## TRY IT
From the first entry to the last, repeat them all exactly.
╭──
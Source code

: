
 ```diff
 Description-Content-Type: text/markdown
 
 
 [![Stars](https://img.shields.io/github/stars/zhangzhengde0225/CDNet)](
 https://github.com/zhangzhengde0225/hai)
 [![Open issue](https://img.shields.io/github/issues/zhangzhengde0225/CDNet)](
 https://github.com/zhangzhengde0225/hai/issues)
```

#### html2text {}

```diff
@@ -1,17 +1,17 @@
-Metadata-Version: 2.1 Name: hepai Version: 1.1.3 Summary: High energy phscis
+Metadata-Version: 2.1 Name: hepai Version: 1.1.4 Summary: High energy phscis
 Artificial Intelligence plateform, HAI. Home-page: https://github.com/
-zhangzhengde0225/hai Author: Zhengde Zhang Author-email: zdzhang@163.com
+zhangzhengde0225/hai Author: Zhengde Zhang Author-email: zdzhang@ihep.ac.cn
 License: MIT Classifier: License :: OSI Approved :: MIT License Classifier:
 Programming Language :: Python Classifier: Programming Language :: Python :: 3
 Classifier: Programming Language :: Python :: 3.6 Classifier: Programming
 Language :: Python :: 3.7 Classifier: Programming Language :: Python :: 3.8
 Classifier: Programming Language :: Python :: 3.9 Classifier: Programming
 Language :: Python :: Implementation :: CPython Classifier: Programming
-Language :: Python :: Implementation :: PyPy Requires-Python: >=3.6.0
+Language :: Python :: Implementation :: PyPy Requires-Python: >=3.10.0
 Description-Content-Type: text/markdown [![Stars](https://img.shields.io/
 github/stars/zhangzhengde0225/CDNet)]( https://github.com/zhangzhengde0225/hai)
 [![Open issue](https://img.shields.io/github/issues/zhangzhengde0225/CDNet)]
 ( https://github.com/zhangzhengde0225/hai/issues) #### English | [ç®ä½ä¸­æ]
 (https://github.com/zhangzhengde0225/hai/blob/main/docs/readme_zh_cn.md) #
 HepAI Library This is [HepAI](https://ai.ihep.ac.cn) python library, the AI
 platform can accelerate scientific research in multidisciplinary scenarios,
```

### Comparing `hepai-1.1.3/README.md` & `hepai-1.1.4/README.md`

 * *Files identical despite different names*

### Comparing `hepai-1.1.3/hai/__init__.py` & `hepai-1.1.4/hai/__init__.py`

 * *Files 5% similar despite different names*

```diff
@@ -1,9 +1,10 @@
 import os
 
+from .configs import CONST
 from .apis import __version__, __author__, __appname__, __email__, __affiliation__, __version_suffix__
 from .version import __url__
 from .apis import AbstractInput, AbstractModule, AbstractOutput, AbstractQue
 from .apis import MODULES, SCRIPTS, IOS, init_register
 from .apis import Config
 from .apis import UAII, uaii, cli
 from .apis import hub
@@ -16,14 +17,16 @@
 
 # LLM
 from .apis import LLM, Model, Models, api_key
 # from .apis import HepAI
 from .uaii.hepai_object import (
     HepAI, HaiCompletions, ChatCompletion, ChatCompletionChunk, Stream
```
╰──
## SOLUTION FOR THIS PROBLEM
Source code

:
 ```diff
 Description-Content-Type: text/markdown
 
 
 [![Stars](https://img.shields.io/github/stars/zhangzhengde0225/CDNet)](
 https://github.com/zhangzhengde0225/hai)
 [![Open issue](https://img.shields.io/github/issues/zhangzhengde0225/CDNet)](
 https://github.com/zhangzhengde0225/hai/issues)
```

#### html2text {}

```diff
@@ -1,17 +1,17 @@
-Metadata-Version: 2.1 Name: hepai Version: 1.1.3 Summary: High energy phscis
+Metadata-Version: 2.1 Name: hepai Version: 1.1.4 Summary: High energy phscis
 Artificial Intelligence plateform, HAI. Home-page: https://github.com/
-zhangzhengde0225/hai Author: Zhengde Zhang Author-email: zdzhang@163.com
+zhangzhengde0225/hai Author: Zhengde Zhang Author-email: zdzhang@ihep.ac.cn
 License: MIT Classifier: License :: OSI Approved :: MIT License Classifier:
 Programming Language :: Python Classifier: Programming Language :: Python :: 3
 Classifier: Programming Language :: Python :: 3.6 Classifier: Programming
 Language :: Python :: 3.7 Classifier: Programming Language :: Python :: 3.8
 Classifier: Programming Language :: Python :: 3.9 Classifier: Programming
 Language :: Python :: Implementation :: CPython Classifier: Programming
-Language :: Python :: Implementation :: PyPy Requires-Python: >=3.6.0
+Language :: Python :: Implementation :: PyPy Requires-Python: >=3.10.0
 Description-Content-Type: text/markdown [![Stars](https://img.shields.io/
 github/stars/zhangzhengde0225/CDNet)]( https://github.com/zhangzhengde0225/hai)
 [![Open issue](https://img.shields.io/github/issues/zhangzhengde0225/CDNet)]
 ( https://github.com/zhangzhengde0225/hai/issues) #### English | [ç®ä½ä¸­æ]
 (https://github.com/zhangzhengde0225/hai/blob/main/docs/readme_zh_cn.md) #
 HepAI Library This is [HepAI](https://ai.ihep.ac.cn) python library, the AI
 platform can accelerate scientific research in multidisciplinary scenarios,
```

### Comparing `hepai-1.1.3/README.md` & `hepai-1.1.4/README.md`

 * *Files identical despite different names*

### Comparing `hepai-1.1.3/hai/__init__.py` & `hepai-1.1.4/hai/__init__.py`

 * *Files 5% similar despite different names*

```diff
@@ -1,9 +1,10 @@
 import os
 
+from .configs import CONST
 from .apis import __version__, __author__, __appname__, __email__, __affiliation__, __version_suffix__
 from .version import __url__
 from .apis import AbstractInput, AbstractModule, AbstractOutput, AbstractQue
 from .apis import MODULES, SCRIPTS, IOS, init_register
 from .apis import Config
 from .apis import UAII, uaii, cli
 from .apis import hub
@@ -16,14 +17,16 @@
 
 # LLM
 from .apis import LLM, Model, Models, api_key
 # from .apis import HepAI
 from .uaii.hepai_object import (
     HepAI, HaiCompletions, ChatCompletion, ChatCompletionChunk, Stream
```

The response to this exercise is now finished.